• Plain-text document sources
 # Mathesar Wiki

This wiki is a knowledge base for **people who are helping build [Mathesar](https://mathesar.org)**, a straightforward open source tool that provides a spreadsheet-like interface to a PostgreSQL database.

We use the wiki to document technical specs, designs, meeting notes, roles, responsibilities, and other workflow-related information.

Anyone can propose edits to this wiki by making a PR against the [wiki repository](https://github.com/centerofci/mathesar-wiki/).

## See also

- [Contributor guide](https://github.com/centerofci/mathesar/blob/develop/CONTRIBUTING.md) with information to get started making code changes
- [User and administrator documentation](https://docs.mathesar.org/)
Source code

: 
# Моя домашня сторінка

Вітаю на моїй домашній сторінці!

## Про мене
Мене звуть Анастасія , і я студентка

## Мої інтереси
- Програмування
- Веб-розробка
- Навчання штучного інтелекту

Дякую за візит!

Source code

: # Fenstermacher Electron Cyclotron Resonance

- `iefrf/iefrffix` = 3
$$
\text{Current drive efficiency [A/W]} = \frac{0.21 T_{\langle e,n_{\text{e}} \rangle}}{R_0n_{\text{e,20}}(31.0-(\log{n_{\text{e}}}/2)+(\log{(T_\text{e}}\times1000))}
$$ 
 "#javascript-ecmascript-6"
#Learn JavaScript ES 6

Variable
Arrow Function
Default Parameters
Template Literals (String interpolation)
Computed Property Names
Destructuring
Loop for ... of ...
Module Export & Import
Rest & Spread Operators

• Instructions for the task
Every record above should be written out exactly.

• Answer area
 # Mathesar Wiki

This wiki is a knowledge base for **people who are helping build [Mathesar](https://mathesar.org)**, a straightforward open source tool that provides a spreadsheet-like interface to a PostgreSQL database.

We use the wiki to document technical specs, designs, meeting notes, roles, responsibilities, and other workflow-related information.

Anyone can propose edits to this wiki by making a PR against the [wiki repository](https://github.com/centerofci/mathesar-wiki/).

## See also

- [Contributor guide](https://github.com/centerofci/mathesar/blob/develop/CONTRIBUTING.md) with information to get started making code changes
- [User and administrator documentation](https://docs.mathesar.org/)
Source code

: 
# Моя домашня сторінка

Вітаю на моїй домашній сторінці!

## Про мене
Мене звуть Анастасія , і я студентка

## Мої інтереси
- Програмування
- Веб-розробка
- Навчання штучного інтелекту

Дякую за візит!

Source code

: # Fenstermacher Electron Cyclotron Resonance

- `iefrf/iefrffix` = 3
$$
\text{Current drive efficiency [A/W]} = \frac{0.21 T_{\langle e,n_{\text{e}} \rangle}}{R_0n_{\text{e,20}}(31.0-(\log{n_{\text{e}}}/2)+(\log{(T_\text{e}}\times1000))}
$$ 
 "#javascript-ecmascript-6"
#Learn JavaScript ES 6

Variable
Arrow Function
Default Parameters
Template Literals (String interpolation)
Computed Property Names
Destructuring
Loop for ... of ...
Module Export & Import
Rest & Spread Operators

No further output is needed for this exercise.